*The task*.
Retype the whole listing below precisely.

*Extracted data*.
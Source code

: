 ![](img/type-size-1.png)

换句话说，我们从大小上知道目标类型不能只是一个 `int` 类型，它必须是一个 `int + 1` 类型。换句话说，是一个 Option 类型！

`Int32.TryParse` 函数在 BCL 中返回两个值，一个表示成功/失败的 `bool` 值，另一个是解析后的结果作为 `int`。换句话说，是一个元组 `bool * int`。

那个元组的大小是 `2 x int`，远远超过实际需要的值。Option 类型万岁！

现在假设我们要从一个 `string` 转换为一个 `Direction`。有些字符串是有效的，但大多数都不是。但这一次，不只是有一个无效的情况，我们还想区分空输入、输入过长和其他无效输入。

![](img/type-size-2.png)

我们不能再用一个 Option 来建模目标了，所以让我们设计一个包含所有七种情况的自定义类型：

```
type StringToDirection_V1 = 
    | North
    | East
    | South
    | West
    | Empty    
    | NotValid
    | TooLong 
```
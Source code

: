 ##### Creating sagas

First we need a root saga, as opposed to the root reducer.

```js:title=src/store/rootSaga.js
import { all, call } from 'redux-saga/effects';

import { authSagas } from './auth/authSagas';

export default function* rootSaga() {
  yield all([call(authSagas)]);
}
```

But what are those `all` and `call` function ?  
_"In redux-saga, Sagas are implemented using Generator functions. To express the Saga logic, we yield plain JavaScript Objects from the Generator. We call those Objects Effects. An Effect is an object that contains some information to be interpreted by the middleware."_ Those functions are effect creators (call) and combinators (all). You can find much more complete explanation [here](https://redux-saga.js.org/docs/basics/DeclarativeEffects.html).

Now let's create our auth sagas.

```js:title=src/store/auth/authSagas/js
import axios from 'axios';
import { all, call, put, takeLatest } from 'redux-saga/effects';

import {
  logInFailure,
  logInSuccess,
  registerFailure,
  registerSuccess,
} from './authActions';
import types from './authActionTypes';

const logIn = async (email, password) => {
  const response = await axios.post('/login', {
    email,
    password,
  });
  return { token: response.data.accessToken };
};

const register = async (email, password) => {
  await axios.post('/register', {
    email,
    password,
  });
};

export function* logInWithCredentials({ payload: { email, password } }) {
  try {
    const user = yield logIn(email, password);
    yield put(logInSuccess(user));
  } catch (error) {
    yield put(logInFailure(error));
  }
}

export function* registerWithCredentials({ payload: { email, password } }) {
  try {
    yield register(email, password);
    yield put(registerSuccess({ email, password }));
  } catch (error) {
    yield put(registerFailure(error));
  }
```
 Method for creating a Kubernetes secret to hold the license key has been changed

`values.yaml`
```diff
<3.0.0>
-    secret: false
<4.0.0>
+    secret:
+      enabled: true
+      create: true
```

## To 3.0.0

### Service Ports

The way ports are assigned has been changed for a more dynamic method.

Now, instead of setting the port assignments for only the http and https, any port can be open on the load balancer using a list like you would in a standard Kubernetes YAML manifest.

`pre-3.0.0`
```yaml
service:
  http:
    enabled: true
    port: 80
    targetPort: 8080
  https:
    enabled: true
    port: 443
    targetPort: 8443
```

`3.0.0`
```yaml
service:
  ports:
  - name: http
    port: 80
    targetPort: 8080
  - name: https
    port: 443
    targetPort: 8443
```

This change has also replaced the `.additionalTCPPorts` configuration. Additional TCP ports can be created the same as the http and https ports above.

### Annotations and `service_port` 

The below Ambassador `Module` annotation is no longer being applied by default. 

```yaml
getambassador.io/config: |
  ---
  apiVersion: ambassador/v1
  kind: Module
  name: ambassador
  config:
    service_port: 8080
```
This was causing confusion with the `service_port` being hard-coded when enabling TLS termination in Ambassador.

*Output below*.
Source code

: ![](img/type-size-1.png)

换句话说，我们从大小上知道目标类型不能只是一个 `int` 类型，它必须是一个 `int + 1` 类型。换句话说，是一个 Option 类型！

`Int32.TryParse` 函数在 BCL 中返回两个值，一个表示成功/失败的 `bool` 值，另一个是解析后的结果作为 `int`。换句话说，是一个元组 `bool * int`。

那个元组的大小是 `2 x int`，远远超过实际需要的值。Option 类型万岁！

现在假设我们要从一个 `string` 转换为一个 `Direction`。有些字符串是有效的，但大多数都不是。但这一次，不只是有一个无效的情况，我们还想区分空输入、输入过长和其他无效输入。

![](img/type-size-2.png)

我们不能再用一个 Option 来建模目标了，所以让我们设计一个包含所有七种情况的自定义类型：

```
type StringToDirection_V1 = 
    | North
    | East
    | South
    | West
    | Empty    
    | NotValid
    | TooLong 
```
Source code

: ##### Creating sagas

First we need a root saga, as opposed to the root reducer.

```js:title=src/store/rootSaga.js
import { all, call } from 'redux-saga/effects';

import { authSagas } from './auth/authSagas';

export default function* rootSaga() {
  yield all([call(authSagas)]);
}
```

But what are those `all` and `call` function ?  
_"In redux-saga, Sagas are implemented using Generator functions. To express the Saga logic, we yield plain JavaScript Objects from the Generator. We call those Objects Effects. An Effect is an object that contains some information to be interpreted by the middleware."_ Those functions are effect creators (call) and combinators (all). You can find much more complete explanation [here](https://redux-saga.js.org/docs/basics/DeclarativeEffects.html).

Now let's create our auth sagas.

```js:title=src/store/auth/authSagas/js
import axios from 'axios';
import { all, call, put, takeLatest } from 'redux-saga/effects';

import {
  logInFailure,
  logInSuccess,
  registerFailure,
  registerSuccess,
} from './authActions';
import types from './authActionTypes';

const logIn = async (email, password) => {
  const response = await axios.post('/login', {
    email,
    password,
  });
  return { token: response.data.accessToken };
};

const register = async (email, password) => {
  await axios.post('/register', {
    email,
    password,
  });
};

export function* logInWithCredentials({ payload: { email, password } }) {
  try {
    const user = yield logIn(email, password);
    yield put(logInSuccess(user));
  } catch (error) {
    yield put(logInFailure(error));
  }
}

export function* registerWithCredentials({ payload: { email, password } }) {
  try {
    yield register(email, password);
    yield put(registerSuccess({ email, password }));
  } catch (error) {
    yield put(registerFailure(error));
  }
```
 Method for creating a Kubernetes secret to hold the license key has been changed

`values.yaml`
```diff
<3.0.0>
-    secret: false
<4.0.0>
+    secret:
+      enabled: true
+      create: true
```

## To 3.0.0

### Service Ports

The way ports are assigned has been changed for a more dynamic method.

Now, instead of setting the port assignments for only the http and https, any port can be open on the load balancer using a list like you would in a standard Kubernetes YAML manifest.

`pre-3.0.0`
```yaml
service:
  http:
    enabled: true
    port: 80
    targetPort: 8080
  https:
    enabled: true
    port: 443
    targetPort: 8443
```

`3.0.0`
```yaml
service:
  ports:
  - name: http
    port: 80
    targetPort: 8080
  - name: https
    port: 443
    targetPort: 8443
```

This change has also replaced the `.additionalTCPPorts` configuration. Additional TCP ports can be created the same as the http and https ports above.

### Annotations and `service_port` 

The below Ambassador `Module` annotation is no longer being applied by default. 

```yaml
getambassador.io/config: |
  ---
  apiVersion: ambassador/v1
  kind: Module
  name: ambassador
  config:
    service_port: 8080
```
This was causing confusion with the `service_port` being hard-coded when enabling TLS termination in Ambassador.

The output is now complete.